The entire question period in parliament was a loud raucous chaotic experience punctuated by numerous interruptions by the speaker of the house calling for order.

Members of the house would stand as a way of requesting to speak, waiting to be recognized by the speaker of the house. Some of the comments and questions for the prime minister were directly related to the matter at hand.

Other matters seemed to drop into the middle of the discussion out of left field. One member of the house of commons asked for the prime minister’s support in furthering recognition and training for members of parliament regarding autism.
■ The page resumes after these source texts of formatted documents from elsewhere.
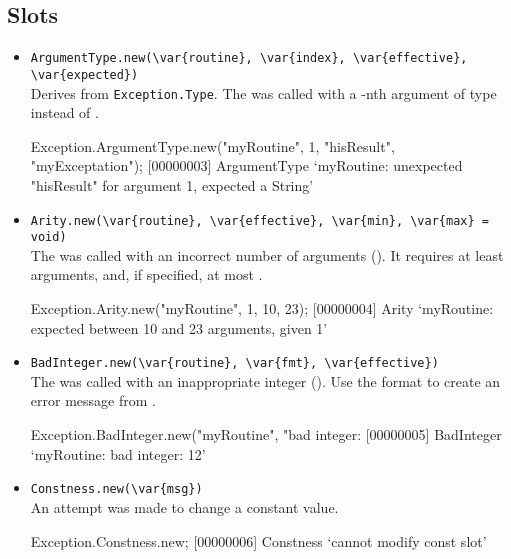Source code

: \subsection{Slots}
\begin{itemize}
\item \lstinline|ArgumentType.new(\var{routine}, \var{index}, \var{effective}, \var{expected})|\\
  Derives from \lstinline|Exception.Type|.  The  was
  called with a -nth argument of type 
  instead of .
\begin{urbiscript}[firstnumber=last]
Exception.ArgumentType.new("myRoutine", 1, "hisResult", "myExceptation");
[00000003] ArgumentType `myRoutine: unexpected "hisResult" for argument 1, expected a String'
\end{urbiscript}

\item \lstinline|Arity.new(\var{routine}, \var{effective}, \var{min}, \var{max} = void)|\\
  The  was called with an incorrect number of arguments
  ().  It requires at least  arguments, and,
  if specified, at most .
\begin{urbiscript}[firstnumber=last]
Exception.Arity.new("myRoutine", 1, 10, 23);
[00000004] Arity `myRoutine: expected between 10 and 23 arguments, given 1'
\end{urbiscript}

\item \lstinline|BadInteger.new(\var{routine}, \var{fmt}, \var{effective})|\\
  The  was called with an inappropriate integer
  ().  Use the format  to create an error
  message from .
\begin{urbiscript}[firstnumber=last]
Exception.BadInteger.new("myRoutine", "bad integer: %
[00000005] BadInteger `myRoutine: bad integer: 12'
\end{urbiscript}

\item \lstinline|Constness.new(\var{msg})|\\
  An attempt was made to change a constant value.
\begin{urbiscript}[firstnumber=last]
Exception.Constness.new;
[00000006] Constness `cannot modify const slot'
\end{urbiscript}


\end{itemize}
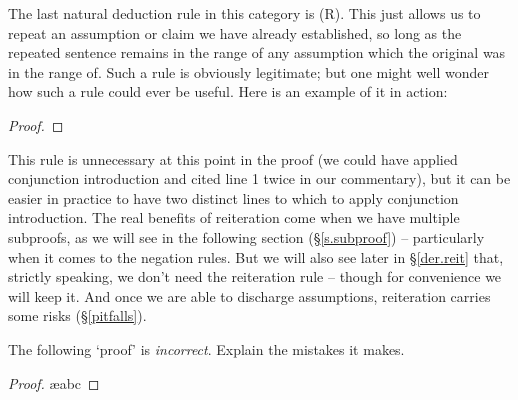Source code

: The last natural deduction rule in this category is  (R). This just allows us to repeat an assumption or claim  we have already established, so long as the repeated sentence remains in the range of any assumption which the original was in the range of.
Such a rule is obviously legitimate; but one might well wonder how such a rule could ever be useful. Here is an example of it in action: \begin{proof}
\end{proof}
This rule is unnecessary at this point in the proof (we could have applied conjunction introduction and cited line 1 twice in our commentary), but it can be easier in practice to have two distinct lines to which to apply conjunction introduction. The real benefits of reiteration come when we have multiple subproofs, as we will see in the following section (§\ref{s.subproof}) – particularly when it comes to the negation rules. But we will also see later in §\ref{der.reit} that, strictly speaking, we don't need the reiteration rule – though for convenience we will keep it. And once we are able to discharge assumptions, reiteration carries some risks (§\ref{pitfalls}).


\practiceproblems
\problempart
The following `proof' is \emph{incorrect}. Explain the mistakes it makes.

\begin{proof}
\ae{abc}
\end{proof}

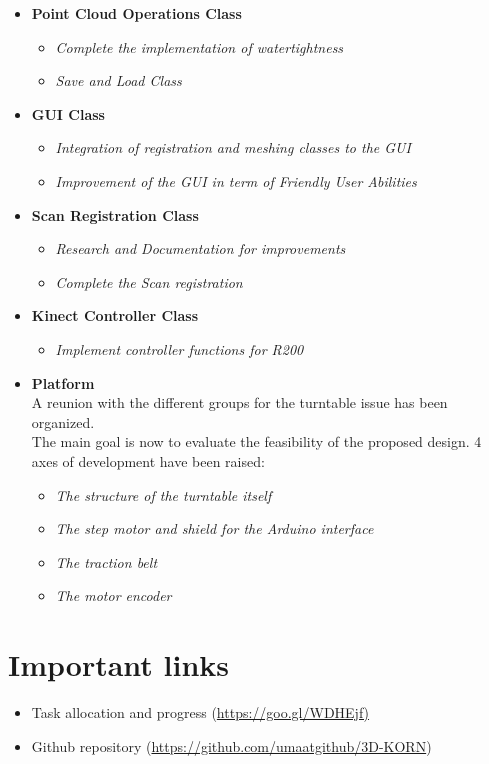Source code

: \documentclass[11pt]{article} %
\begin{document}
\begin{itemize}

\item \textbf{Point Cloud Operations Class}
\begin{itemize}
\item \textit{Complete the implementation of watertightness}
\item \textit{Save and Load Class}
\end{itemize}

\item \textbf{GUI Class}
\begin{itemize}
\item \textit{Integration of registration and meshing classes to the GUI}
\item \textit{Improvement of the GUI in term of Friendly User Abilities}
\end{itemize}

\item \textbf{Scan Registration Class}
\begin{itemize}
\item \textit{Research and Documentation for improvements}
\item \textit{Complete the Scan registration}
\end{itemize}

\item \textbf{Kinect Controller Class}
\begin{itemize}
\item \textit{Implement controller functions for R200}
\end{itemize}

\item \textbf{Platform}\\
A reunion with the different groups for the turntable issue has been organized.\\
The main goal is now to evaluate the feasibility of the proposed design. 4 axes of development have been raised:
\begin{itemize}
\item \textit{The structure of the turntable itself}
\item \textit{The step motor and shield for the Arduino interface}
\item \textit{The traction belt}
\item \textit{The motor encoder}
\end{itemize}


\end{itemize}

\section{Important links}
\begin{itemize}
\item Task allocation and progress  (\url{https://goo.gl/WDHEjf)}
\item Github repository (\url{https://github.com/umaatgithub/3D-KORN})
\end{itemize}
\end{document}
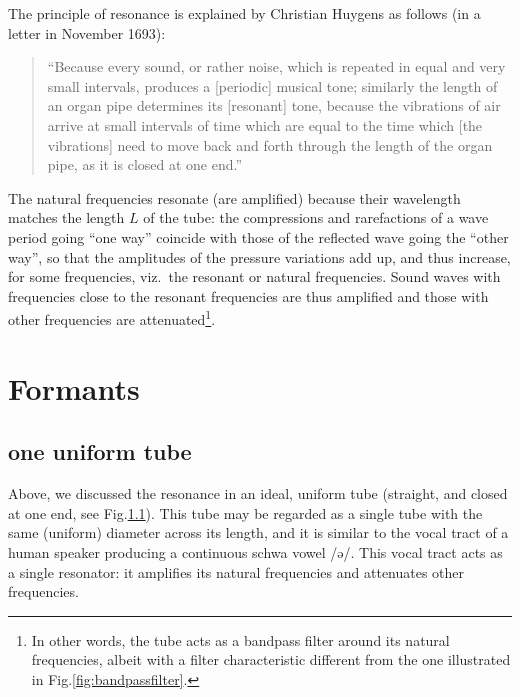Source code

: \documentclass[
]{book}
\begin{document}
The principle of resonance is explained by Christian Huygens as follows (in a letter in November 1693):

\begin{quote}
``Because every sound, or rather noise, which is repeated in equal and very small intervals, produces a {[}periodic{]} musical tone; similarly the length of an organ pipe determines its {[}resonant{]} tone, because the vibrations of air arrive at small intervals of time which are equal to the time which {[}the vibrations{]} need to move back and forth through the length of the organ pipe, as it is closed at one end.'' \citep[571, transl. HQ]{Huygens_1905}
\end{quote}

The natural frequencies resonate (are amplified) because their wavelength matches the length \(L\) of the tube: the compressions and rarefactions of a wave period going ``one way'' coincide with those of the reflected wave going the ``other way'', so that the amplitudes of the pressure variations add up, and thus increase, for some frequencies, viz.~the resonant or natural frequencies. Sound waves with frequencies close to the resonant frequencies are thus amplified and those with other frequencies are attenuated\footnote{In other words, the tube acts as a bandpass filter around its natural frequencies, albeit with a filter characteristic different from the one illustrated in Fig.\ref{fig:bandpassfilter}.}.

\section{Formants}\label{sec:formants}

\subsection{one uniform tube}\label{sec:onetube}

Above, we discussed the resonance in an ideal, uniform tube (straight, and closed at one end, see Fig.\ref{sec:onetube}). This tube may be regarded as a single tube with the same (uniform) diameter across its length, and it is similar to the vocal tract of a human speaker producing a continuous schwa vowel /ə/. This vocal tract acts as a single resonator: it amplifies its natural frequencies and attenuates other frequencies.
\end{document}
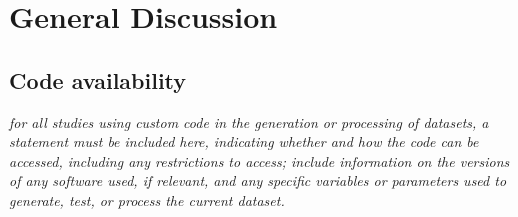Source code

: \documentclass[english]{article}
\begin{document}
\section*{General Discussion}


\subsection*{Code availability}
\emph{for all studies using custom code in the generation or processing of datasets,
a statement must be included here, indicating whether and how the code can be
accessed, including any restrictions to access; include information on the versions
of any software used, if relevant, and any specific variables or parameters used to
generate, test, or process the current dataset. }
\end{document}

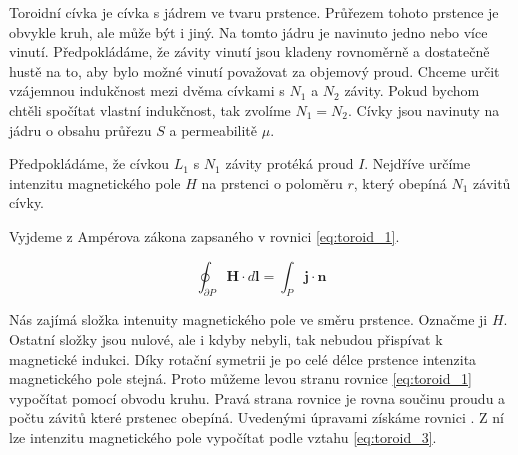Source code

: \documentclass{book}
\newcommand{\vect}[1]{\boldsymbol{#1}}
\begin{document}
Toroidní cívka je cívka s jádrem ve tvaru prstence. Průřezem tohoto prstence je obvykle kruh, ale může být i jiný. Na tomto jádru je navinuto jedno nebo více vinutí. Předpokládáme,
že závity vinutí jsou kladeny rovnoměrně a dostatečně hustě na to, aby bylo možné vinutí považovat za objemový proud. Chceme určit vzájemnou indukčnost mezi dvěma cívkami s \(N_1\)
a \(N_2\) závity. Pokud bychom chtěli spočítat vlastní indukčnost, tak zvolíme \(N_1 = N_2\). Cívky jsou navinuty na jádru o obsahu průřezu \(S\) a permeabilitě \(\mu\).

Předpokládáme, že cívkou \(L_1\) s \(N_1\) závity protéká proud \(I\). Nejdříve určíme intenzitu magnetického pole \(H\) na prstenci o poloměru \(r\), který obepíná \(N_1\) závitů cívky.


Vyjdeme z Ampérova zákona zapsaného v rovnici \eqref{eq:toroid_1}.

\begin{equation}
\label{eq:toroid_1}
\oint_{\partial P} \vect{H} \cdot d\vect{l} = \int_P \vect{j} \cdot \vect{n}
\end{equation}

Nás zajímá složka intenuity magnetického pole ve směru prstence. Označme ji \(H\). Ostatní složky jsou nulové, ale i kdyby nebyli, tak nebudou přispívat k magnetické indukci. Díky rotační symetrii je po celé délce prstence
intenzita magnetického pole stejná. Proto můžeme levou stranu rovnice \eqref{eq:toroid_1} vypočítat pomocí obvodu kruhu. Pravá strana rovnice je rovna součinu proudu a počtu závitů které prstenec obepíná.
Uvedenými úpravami získáme rovnici \label{eq:toroid_2}. Z ní lze intenzitu magnetického pole vypočítat podle vztahu \eqref{eq:toroid_3}.
\end{document}

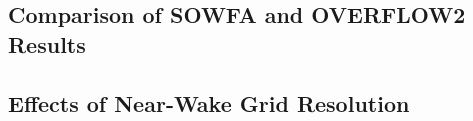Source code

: 
\subsection{Comparison of SOWFA and OVERFLOW2 Results}\label{section5-4-1}


\subsection{Effects of Near-Wake Grid Resolution}\label{section5-4-3}

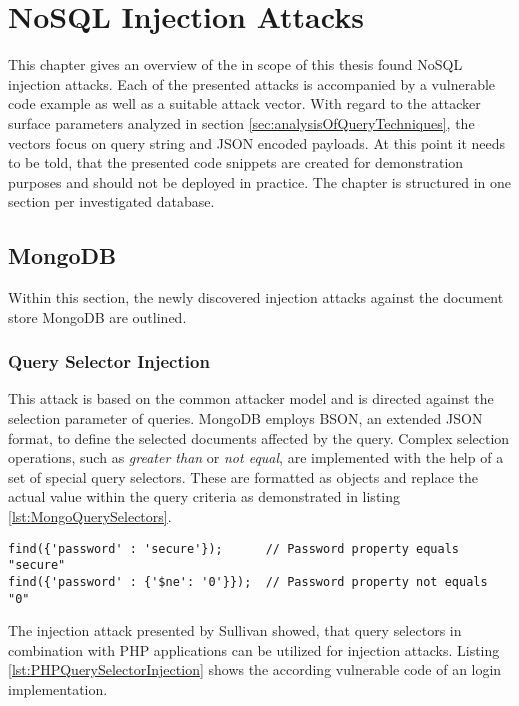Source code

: \chapter{NoSQL Injection Attacks}
This chapter gives an overview of the in scope of this thesis found NoSQL injection attacks. Each of the presented attacks is accompanied by a vulnerable code example as well as a suitable attack vector. With regard to the attacker surface parameters analyzed in section \ref{sec:analysisOfQueryTechniques}, the vectors focus on query string and JSON encoded payloads. At this point it needs to be told, that the presented code snippets are created for demonstration purposes and should not be deployed in practice. The chapter is structured in one section per investigated database.

\section{MongoDB}
Within this section, the newly discovered injection attacks against the document store MongoDB are outlined.

\subsection{Query Selector Injection}
This attack is based on the common attacker model and is directed against the selection parameter of queries. MongoDB employs BSON, an extended JSON format, to define the selected documents affected by the query. Complex selection operations, such as \emph{greater than} or \emph{not equal}, are implemented with the help of a set of special query selectors. These are formatted as objects and replace the actual value within the query criteria as demonstrated in listing \ref{lst:MongoQuerySelectors}. 

\begin{lstlisting}[caption={Example for MongoDB's query selectors}, label={lst:MongoQuerySelectors}]
find({'password' : 'secure'});      // Password property equals "secure"
find({'password' : {'$ne': '0'}});  // Password property not equals "0"
\end{lstlisting}

The injection attack presented by Sullivan \cite{Sullivan:2011} showed, that query selectors in combination with PHP applications can be utilized for injection attacks. Listing \ref{lst:PHPQuerySelectorInjection} shows the according vulnerable code of an login implementation. \\

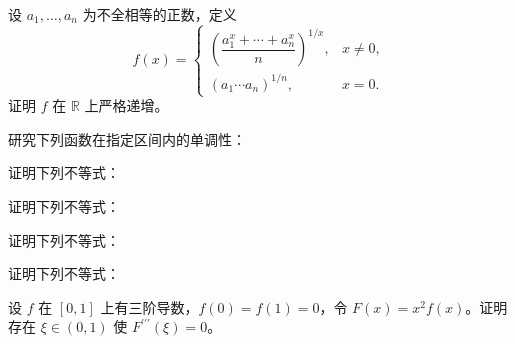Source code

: \newpage
\noindent\begin{minipage}{\textwidth}
设 $a_1,\ldots,a_n$ 为不全相等的正数，定义\[f(x)=\begin{cases}\left(\dfrac{a_1^x+\cdots+a_n^x}{n}\right)^{1/x},&x\ne0,\\(a_1\cdots a_n)^{1/n},&x=0.\end{cases}\]证明 $f$ 在 $\mathbb R$ 上严格递增。
\end{minipage}\par\vfill
\noindent\begin{minipage}{\textwidth}
研究下列函数在指定区间内的单调性：
\end{minipage}\par\vfill
\noindent\begin{minipage}{\textwidth}
证明下列不等式：
\end{minipage}\par\vfill
\newpage
\noindent\begin{minipage}{\textwidth}
证明下列不等式：
\end{minipage}\par\vfill
\noindent\begin{minipage}{\textwidth}
证明下列不等式：
\end{minipage}\par\vfill
\noindent\begin{minipage}{\textwidth}
证明下列不等式：
\end{minipage}\par\vfill
\newpage
\noindent\begin{minipage}{\textwidth}
设 $f$ 在 $[0,1]$ 上有三阶导数，$f(0)=f(1)=0$，令 $F(x)=x^2f(x)$。证明存在 $\xi\in(0,1)$ 使 $F^{\prime\prime\prime}(\xi)=0$。
\end{minipage}\par\vfill
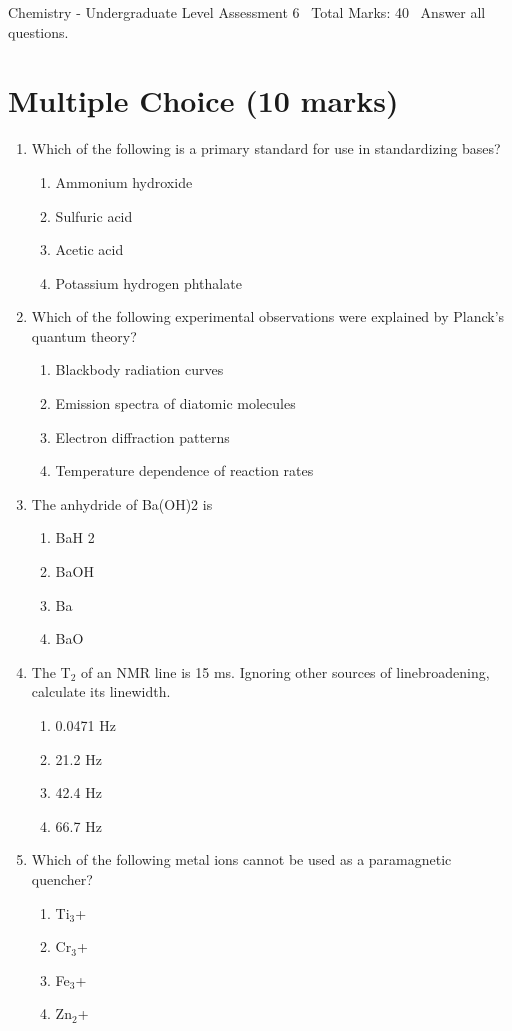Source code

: \documentclass[12pt]{article}
\begin{document}
\begin{center}
Chemistry - Undergraduate Level Assessment 6 \
Total Marks: 40 \
Answer all questions.
\end{center}

\section*{Multiple Choice (10 marks)}
\begin{enumerate}[label=\arabic*.]
\item Which of the following is a primary standard for use in standardizing bases?
\begin{enumerate}[label=(\alph*)]
    \item Ammonium hydroxide
    \item Sulfuric acid
    \item Acetic acid
    \item Potassium hydrogen phthalate
\end{enumerate}
\item Which of the following experimental observations were explained by Planck's quantum theory?
\begin{enumerate}[label=(\alph*)]
    \item Blackbody radiation curves
    \item Emission spectra of diatomic molecules
    \item Electron diffraction patterns
    \item Temperature dependence of reaction rates
\end{enumerate}
\item The anhydride of Ba(OH)2 is
\begin{enumerate}[label=(\alph*)]
    \item BaH 2
    \item BaOH
    \item Ba
    \item BaO
\end{enumerate}
\item The T$_{2}$ of an NMR line is 15 ms. Ignoring other sources of linebroadening, calculate its linewidth.
\begin{enumerate}[label=(\alph*)]
    \item 0.0471 Hz
    \item 21.2 Hz
    \item 42.4 Hz
    \item 66.7 Hz
\end{enumerate}
\item Which of the following metal ions cannot be used as a paramagnetic quencher?
\begin{enumerate}[label=(\alph*)]
    \item Ti$_{3}$+
    \item Cr$_{3}$+
    \item Fe$_{3}$+
    \item Zn$_{2}$+
\end{enumerate}
\end{enumerate}
\end{document}
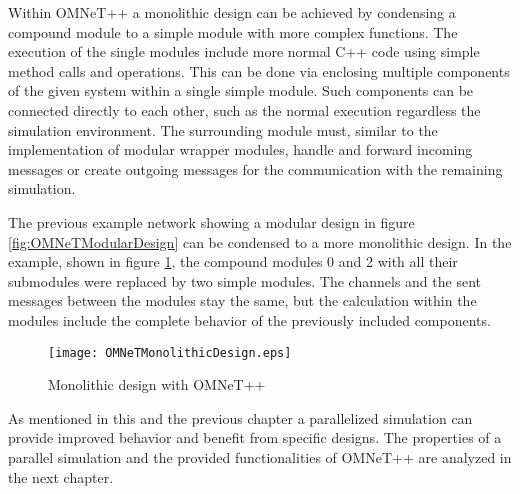 Within OMNeT++ a monolithic design can be achieved by condensing a compound module to a simple module with more complex functions.
The execution of the single modules include more normal C++ code using simple method calls and operations.
This can be done via enclosing multiple components of the given system within a single simple module.
Such components can be connected directly to each other, such as the normal execution regardless the simulation environment.
The surrounding module must, similar to the implementation of modular wrapper modules, handle and forward incoming messages or create outgoing messages for the communication with the remaining simulation.

The previous example network showing a modular design in figure \ref{fig:OMNeTModularDesign} can be condensed to a more monolithic design.
In the example, shown in figure \ref{fig:OMNeTMonolithicDesign}, the compound modules 0 and 2 with all their submodules were replaced by two simple modules.
The channels and the sent messages between the modules stay the same, but the calculation within the modules include the complete behavior of the previously included components.

\begin{figure}
    \centering
    \texttt{[image: OMNeTMonolithicDesign.eps]}
    \caption{Monolithic design with OMNeT++}
    \label{fig:OMNeTMonolithicDesign}
\end{figure}

As mentioned in this and the previous chapter a parallelized simulation can provide improved behavior and benefit from specific designs.
The properties of a parallel simulation and the provided functionalities of OMNeT++ are analyzed in the next chapter.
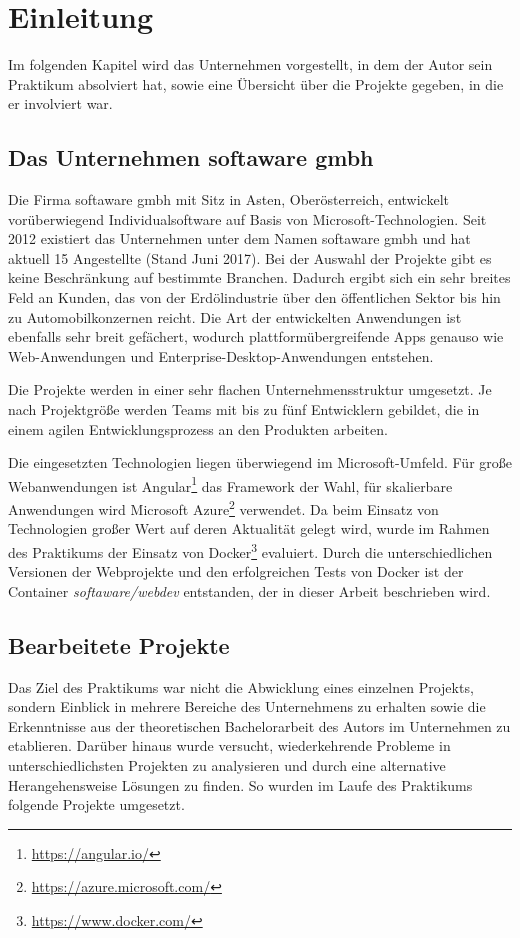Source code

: \chapter{Einleitung}
\label{cha:introduction}

Im folgenden Kapitel wird das Unternehmen vorgestellt, in dem der Autor sein Praktikum absolviert hat, sowie eine Übersicht über die Projekte gegeben, in die er involviert war.

\section{Das Unternehmen softaware gmbh}
\label{sec:softaware}
Die Firma softaware gmbh mit Sitz in Asten, Oberösterreich, entwickelt vorüberwiegend Individualsoftware auf Basis von Microsoft-Technologien.
Seit 2012 existiert das Unternehmen unter dem Namen softaware gmbh und hat aktuell 15 Angestellte (Stand Juni 2017).
Bei der Auswahl der Projekte gibt es keine Beschränkung auf bestimmte Branchen.
Dadurch ergibt sich ein sehr breites Feld an Kunden, das von der Erdölindustrie über den öffentlichen Sektor bis hin zu Automobilkonzernen reicht.
Die Art der entwickelten Anwendungen ist ebenfalls sehr breit gefächert, wodurch plattformübergreifende Apps genauso wie Web-Anwendungen und Enterprise-Desktop-Anwendungen entstehen.

Die Projekte werden in einer sehr flachen Unternehmensstruktur umgesetzt.
Je nach Projektgröße werden Teams mit bis zu fünf Entwicklern gebildet, die in einem agilen Entwicklungsprozess an den Produkten arbeiten.

Die eingesetzten Technologien liegen überwiegend im Microsoft-Umfeld.
Für große Webanwendungen ist Angular\footnote{\url{https://angular.io/}} das Framework der Wahl, für skalierbare Anwendungen wird Microsoft Azure\footnote{\url{https://azure.microsoft.com/}} verwendet.
Da beim Einsatz von Technologien großer Wert auf deren Aktualität gelegt wird, wurde im Rahmen des Praktikums der Einsatz von Docker\footnote{\url{https://www.docker.com/}} evaluiert.
Durch die unterschiedlichen Versionen der Webprojekte und den erfolgreichen Tests von Docker ist der Container \emph{softaware/webdev} entstanden, der in dieser Arbeit beschrieben wird.


\section{Bearbeitete Projekte}
\label{sec:projects}

Das Ziel des Praktikums war nicht die Abwicklung eines einzelnen Projekts, sondern Einblick in mehrere Bereiche des Unternehmens zu erhalten sowie die Erkenntnisse aus der theoretischen Bachelorarbeit des Autors im Unternehmen zu etablieren.
Darüber hinaus wurde versucht, wiederkehrende Probleme in unterschiedlichsten Projekten zu analysieren und durch eine alternative Herangehensweise Lösungen zu finden.
So wurden im Laufe des Praktikums folgende Projekte umgesetzt.

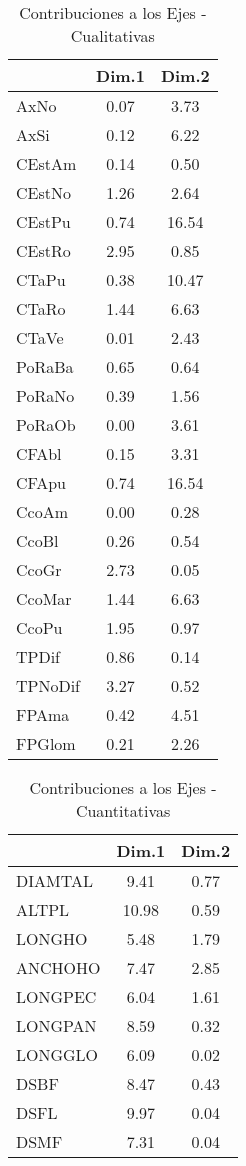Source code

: \documentclass[
]{article}
\begin{document}
\begin{table}[H]

\caption{\label{tab:unnamed-chunk-14}Contribuciones a los Ejes - Cualitativas}
\centering
\fontsize{10}{12}\selectfont
\begin{tabular}[t]{l|c|c}
\hline
  & Dim.1 & Dim.2\\
\hline
AxNo & 0.07 & 3.73\\
\hline
AxSi & 0.12 & 6.22\\
\hline
CEstAm & 0.14 & 0.50\\
\hline
CEstNo & 1.26 & 2.64\\
\hline
CEstPu & 0.74 & 16.54\\
\hline
CEstRo & 2.95 & 0.85\\
\hline
CTaPu & 0.38 & 10.47\\
\hline
CTaRo & 1.44 & 6.63\\
\hline
CTaVe & 0.01 & 2.43\\
\hline
PoRaBa & 0.65 & 0.64\\
\hline
PoRaNo & 0.39 & 1.56\\
\hline
PoRaOb & 0.00 & 3.61\\
\hline
CFAbl & 0.15 & 3.31\\
\hline
CFApu & 0.74 & 16.54\\
\hline
CcoAm & 0.00 & 0.28\\
\hline
CcoBl & 0.26 & 0.54\\
\hline
CcoGr & 2.73 & 0.05\\
\hline
CcoMar & 1.44 & 6.63\\
\hline
CcoPu & 1.95 & 0.97\\
\hline
TPDif & 0.86 & 0.14\\
\hline
TPNoDif & 3.27 & 0.52\\
\hline
FPAma & 0.42 & 4.51\\
\hline
FPGlom & 0.21 & 2.26\\
\hline
\end{tabular}
\end{table}

\begin{table}[H]

\caption{\label{tab:unnamed-chunk-15}Contribuciones a los Ejes - Cuantitativas}
\centering
\fontsize{10}{12}\selectfont
\begin{tabular}[t]{l|c|c}
\hline
  & Dim.1 & Dim.2\\
\hline
DIAMTAL & 9.41 & 0.77\\
\hline
ALTPL & 10.98 & 0.59\\
\hline
LONGHO & 5.48 & 1.79\\
\hline
ANCHOHO & 7.47 & 2.85\\
\hline
LONGPEC & 6.04 & 1.61\\
\hline
LONGPAN & 8.59 & 0.32\\
\hline
LONGGLO & 6.09 & 0.02\\
\hline
DSBF & 8.47 & 0.43\\
\hline
DSFL & 9.97 & 0.04\\
\hline
DSMF & 7.31 & 0.04\\
\hline
\end{tabular}
\end{table}
\end{document}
Another member of Parliament requested the prime minister support for improved handicap accessibility at a local train station. 

The entire process seems like one where everybody’s talking all at once, but nobody’s listening. I very much doubt that anyone‘s opinions were swayed by anything that was said in Parliament today. 

When we talk about Brexit there are five principal areas that we can examine 

  1. Single market
  2. Courts of justice 
  3. Customs union
  4. Immigration and border protection 
  5. Financial benefits, financial support and funding for EU institutions 

Proponents of a hard Brexit would see all of those areas severed from the eu. 

Proponents of a soft break want a continued customs union, and a single market, but full autonomous control over justice, borders and funding. It’s as if they want all of the benefits but none of the responsibilities of being part of the European Union. While it may be possible to gain a new consensus among the parties in the UK, it’s not obvious that the rest of Europe would agree to such an arrangement. Agreeing to a proposal like this would be synonymous with the death of the European Union. You would see other countries demanding the benefits but not the obligations of being part of the union. 

The current deadline to leave the EU is April 12. Any extension requires unanimous agreement by all 27 member nations. That’s not assured. If the April 12 deadline passes with no deal and no extension, then the prospect exists that the UK leaves with no transition period and get treated just like any other country that’s outside the EU. It would be the same as Vietnam or Thailand. There would be tariffs in place on goods, there would be restrictions on the movement of people. Licenses that were valid across the EU would cease to be valid. The level of economic and social disruption that could result is staggering. 

You might be thinking that the UK is a distant land. You might have visited the UK and strolled through the grounds of Windsor Castle, but if there are problems there, they really do affect you.

Think again. We live in a single global village. No country is an island unto itself. No country is fully self sufficient.